Hugging as unlawful harassment
Can hugging be unlawful harassment?
The Ninth Circuit Court of Appeals recently addressed the question of whether frequent unwanted hugging and one unwanted kiss in the workplace can constitute unlawful sexual harassment. In Zetwick v. Cnty. of Yolo (9th Cir. Feb. 23, 2017, No. 14-17341) 2017 U.S. App. LEXIS 3260, Ms. Zetwick alleged that her supervisor hugged her over one hundred times over a 13-year period, and kissed her partially on the lips on one occasion.
The trial court dismissed the case before trial after concluding that hugs and kisses on the cheek can never be unlawful harassment. On appeal, the Ninth Circuit found that the trial court failed to rely on any precedent that supported its conclusion. To the contrary, some of the precedent stood for the proposition that hugs and kisses, when unwelcome and pervasive, can constitute unlawful harassment.

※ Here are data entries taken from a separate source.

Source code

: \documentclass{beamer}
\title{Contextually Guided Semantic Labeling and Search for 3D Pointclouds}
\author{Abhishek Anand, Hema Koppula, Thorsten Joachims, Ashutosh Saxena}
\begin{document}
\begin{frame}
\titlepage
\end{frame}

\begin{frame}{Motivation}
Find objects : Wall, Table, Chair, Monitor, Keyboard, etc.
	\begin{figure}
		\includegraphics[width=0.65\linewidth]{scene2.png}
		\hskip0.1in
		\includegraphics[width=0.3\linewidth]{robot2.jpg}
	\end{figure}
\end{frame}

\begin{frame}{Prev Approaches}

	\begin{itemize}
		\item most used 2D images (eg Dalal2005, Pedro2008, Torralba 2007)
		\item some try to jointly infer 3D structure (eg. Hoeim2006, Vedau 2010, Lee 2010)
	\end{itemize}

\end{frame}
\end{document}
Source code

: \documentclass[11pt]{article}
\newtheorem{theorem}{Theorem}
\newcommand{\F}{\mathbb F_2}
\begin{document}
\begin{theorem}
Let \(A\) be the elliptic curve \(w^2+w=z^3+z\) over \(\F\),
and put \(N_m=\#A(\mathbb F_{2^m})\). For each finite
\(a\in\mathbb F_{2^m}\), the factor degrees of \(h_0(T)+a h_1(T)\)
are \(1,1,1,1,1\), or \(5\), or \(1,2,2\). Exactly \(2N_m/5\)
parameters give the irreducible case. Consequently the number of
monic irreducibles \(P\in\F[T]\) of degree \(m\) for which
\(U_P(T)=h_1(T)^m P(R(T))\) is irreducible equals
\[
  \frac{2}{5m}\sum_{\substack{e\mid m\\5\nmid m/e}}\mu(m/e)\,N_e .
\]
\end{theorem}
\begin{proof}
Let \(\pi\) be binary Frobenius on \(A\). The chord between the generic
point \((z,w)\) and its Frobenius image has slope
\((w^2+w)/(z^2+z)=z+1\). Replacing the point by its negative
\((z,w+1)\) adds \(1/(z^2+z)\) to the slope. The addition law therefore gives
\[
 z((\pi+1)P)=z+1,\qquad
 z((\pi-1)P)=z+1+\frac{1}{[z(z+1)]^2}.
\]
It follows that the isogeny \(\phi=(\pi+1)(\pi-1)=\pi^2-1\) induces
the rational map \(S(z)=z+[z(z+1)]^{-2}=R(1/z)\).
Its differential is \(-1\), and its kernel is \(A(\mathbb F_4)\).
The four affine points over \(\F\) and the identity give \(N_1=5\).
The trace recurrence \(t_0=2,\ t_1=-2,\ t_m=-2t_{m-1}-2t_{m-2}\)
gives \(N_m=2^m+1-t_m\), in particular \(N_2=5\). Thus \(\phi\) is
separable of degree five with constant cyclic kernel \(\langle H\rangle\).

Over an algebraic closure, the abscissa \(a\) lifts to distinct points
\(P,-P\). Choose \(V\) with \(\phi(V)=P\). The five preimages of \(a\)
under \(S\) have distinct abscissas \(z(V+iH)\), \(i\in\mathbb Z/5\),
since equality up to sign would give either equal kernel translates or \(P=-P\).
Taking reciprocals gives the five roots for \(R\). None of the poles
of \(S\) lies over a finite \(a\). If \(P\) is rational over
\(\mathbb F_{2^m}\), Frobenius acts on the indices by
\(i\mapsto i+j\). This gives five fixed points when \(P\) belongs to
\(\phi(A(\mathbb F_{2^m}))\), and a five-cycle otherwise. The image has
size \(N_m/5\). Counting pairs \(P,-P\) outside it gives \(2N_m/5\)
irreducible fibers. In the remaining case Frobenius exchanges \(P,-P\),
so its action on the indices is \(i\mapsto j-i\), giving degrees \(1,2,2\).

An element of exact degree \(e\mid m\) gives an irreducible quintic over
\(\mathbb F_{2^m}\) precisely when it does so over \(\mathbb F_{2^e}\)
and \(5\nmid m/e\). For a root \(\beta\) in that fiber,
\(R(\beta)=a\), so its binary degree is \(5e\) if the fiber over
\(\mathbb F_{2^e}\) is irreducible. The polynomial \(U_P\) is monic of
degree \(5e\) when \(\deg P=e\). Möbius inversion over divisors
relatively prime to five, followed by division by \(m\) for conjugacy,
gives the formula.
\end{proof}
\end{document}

The appellate court also found that the trial court committed a second legal error by incorrectly stating that the standard for harassment is severe and pervasive conduct (as opposed to severe or pervasive). While the trial court correctly stated the standard elsewhere in its opinion, the Ninth Circuit found the incorrect reference to be significant because it occurred where the trial court found that Ms. Zetwick had not met the standard.
The appellate court turned next to whether there was sufficient evidence for a reasonable conclusion that unlawful harassment occurred. The Ninth Circuit reviewed federal harassment law, which requires a sexually offensive environment that both a reasonable person would find hostile or abusive, and one that the victim perceived to be so. It concluded that the evidence could satisfy this standard based on Ms. Zetwick’s testimony that her supervisor hugged her more than one hundred times during the period 1999 to 2012, and that he hugged female employees exclusively.
The Ninth Circuit faulted the trial court for viewing the evidence in a mathematically precise manner (seven to eight hugs per year on average, each lasting a few seconds) rather than considering the cumulative effect of the conduct. The court of appeals also determined that the trial court erred by failing to consider precedent that the conduct has greater impact when carried out by a supervisor, overlooking Ms. Zetwick’s testimony about the emotional impact of her supervisor’s behavior, and disregarding her testimony about her supervisor’s conduct toward other female employees.
Ultimately, the Ninth Circuit reversed the trial court’s dismissal of the case.